Rivers in the Bible are sometimes symbolic. Maybe, also the ones of Psalm 93.

The rivers have surged, O Jehovah, The rivers have surged and roared; The rivers keep surging and pounding. (93:3)

They have surged. Repeat and add: they have surged and roared. Repeat as continuious action, and escalate to pounding: The rivers keep surging and pounding. 

Jehovah is above them all, triumphant, as though the rivers here are a disruptive thing:

Above the sound of many waters, Mightier than the breaking waves of the sea, Jehovah is majestic in the heights. (93:4) The opening two verses set up that scenario, too. 
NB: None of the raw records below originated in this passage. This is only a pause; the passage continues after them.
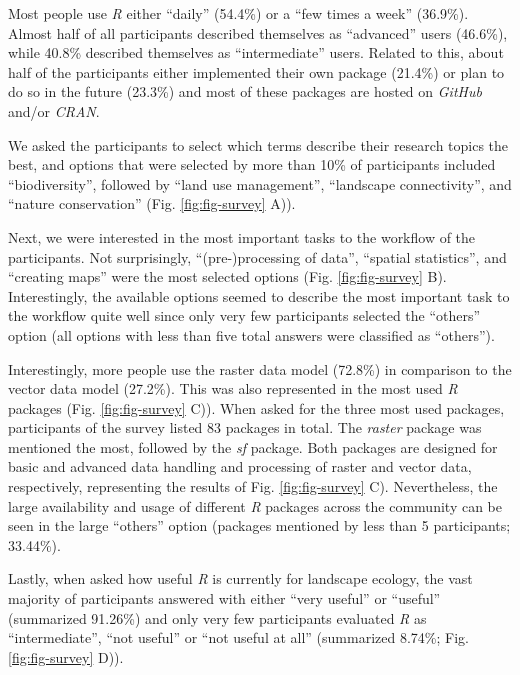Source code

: \documentclass[smallextended]{svjour3}       %
\begin{document}
Most people use \emph{R} either ``daily'' (54.4\%) or a ``few times a week'' (36.9\%).
Almost half of all participants described themselves as ``advanced'' users (46.6\%), while 40.8\% described themselves as ``intermediate'' users.
Related to this, about half of the participants either implemented their own package (21.4\%) or plan to do so in the future (23.3\%) and most of these packages are hosted on \emph{GitHub} and/or \emph{CRAN}.

We asked the participants to select which terms describe their research topics the best, and options that were selected by more than 10\% of participants included ``biodiversity'', followed by ``land use management'', ``landscape connectivity'', and ``nature conservation'' (Fig. \ref{fig:fig-survey} A)).

Next, we were interested in the most important tasks to the workflow of the participants.
Not surprisingly, ``(pre-)processing of data'', ``spatial statistics'', and ``creating maps'' were the most selected options (Fig. \ref{fig:fig-survey} B).
Interestingly, the available options seemed to describe the most important task to the workflow quite well since only very few participants selected the ``others'' option (all options with less than five total answers were classified as ``others'').

Interestingly, more people use the raster data model (72.8\%) in comparison to the vector data model (27.2\%).
This was also represented in the most used \emph{R} packages (Fig. \ref{fig:fig-survey} C)).
When asked for the three most used packages, participants of the survey listed 83 packages in total.
The \emph{raster} package was mentioned the most, followed by the \emph{sf} package.
Both packages are designed for basic and advanced data handling and processing of raster and vector data, respectively, representing the results of Fig. \ref{fig:fig-survey} C).
Nevertheless, the large availability and usage of different \emph{R} packages across the community can be seen in the large ``others'' option (packages mentioned by less than 5 participants; 33.44\%).

Lastly, when asked how useful \emph{R} is currently for landscape ecology, the vast majority of participants answered with either ``very useful'' or ``useful'' (summarized 91.26\%) and only very few participants evaluated \emph{R} as ``intermediate'', ``not useful'' or ``not useful at all'' (summarized 8.74\%; Fig. \ref{fig:fig-survey} D)).
\end{document}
The Research Guide doesn’t touch it. The Insight Book does. Sometimes invading armies are “rivers.” Makes sense.

“Therefore look! Jehovah will bring against them The mighty and vast waters of the River, The king of As·syrʹi·a and all his glory. He will come up over all his streambeds And overflow all his banks.”  Isa 8:7

Isn’t that how Babylon fell, when the river literally concealed invading armies?

The comparison I like best is the Devil disgorging rivers of water and the earth swallows it up to save the woman:

“And the serpent spewed out water like a river from its mouth after the woman, to cause her to be drowned by the river. 16 But the earth came to the woman’s help, and the earth opened its mouth and swallowed up the river that the dragon spewed out from its mouth.”

So I told Duncan about it, but he didn’t call on me during the gems review. He knew I would just be blowing smoke. Besides, he thought of the river, clear as crystal, that flows from the throne 

Turn the page and rivers are clapping their hands. I’m not sure how rivers can do that:

Let the rivers clap their hands; Let the mountains shout joyfully together. (98:8)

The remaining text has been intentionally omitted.